Maybe - though probably wouldn't need another file extension I guess (well,
in the sense that pch and pcm use the same format but different extensions,
I guess this other thing could use another extension but the same format)


> Another reason I am hesitant to rely entirely on the pcm file format today
> is for build tooling in the future. In the past the precompiled header was
> entirely an implementation detail of the compiler itself, but it is my hope
> that these module definition files can be directly integrated into build
> tooling and it would be awesome to work toward a compile agnostic file
> format here.
>

That's a pretty major non-goal for modules at this point.
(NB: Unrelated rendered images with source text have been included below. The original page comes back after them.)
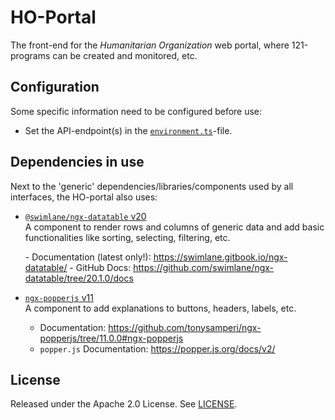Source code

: # HO-Portal

The front-end for the _Humanitarian Organization_ web portal, where 121-programs can be created and monitored, etc.

## Configuration

Some specific information need to be configured before use:

- Set the API-endpoint(s) in the [`environment.ts`](./src/environments/environment.ts)-file.

## Dependencies in use

Next to the 'generic' dependencies/libraries/components used by all interfaces, the HO-portal also uses:

- [`@swimlane/ngx-datatable` v20](https://www.npmjs.com/package/@swimlane/ngx-datatable/v/20.1.0)  
  A component to render rows and columns of generic data and add basic functionalities like sorting, selecting, filtering, etc.

  \- Documentation (latest only!): <https://swimlane.gitbook.io/ngx-datatable/>
  \- GitHub Docs: <https://github.com/swimlane/ngx-datatable/tree/20.1.0/docs>

- [`ngx-popperjs` v11](https://www.npmjs.com/package/ngx-popperjs/v/11.0.0)  
  A component to add explanations to buttons, headers, labels, etc.

  - Documentation: <https://github.com/tonysamperi/ngx-popperjs/tree/11.0.0#ngx-popperjs>
  - `popper.js` Documentation: <https://popper.js.org/docs/v2/>

## License

Released under the Apache 2.0 License. See [LICENSE](LICENSE).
For efficiency
(the memory mapping, etc rather than having to fully parse the file, etc)
and extensibility (supporting different vendor extensions, quirks, etc) the
format of Clang's binary module representations is tightly version locked -
trying to standardize even just on Clang's modules would be a pretty big
project & drag on future development (having to define how to serialize and
deserialize all AST features in an even more deliberate way than it's done
now) and standardizing across compiler vendors would be even more awkward.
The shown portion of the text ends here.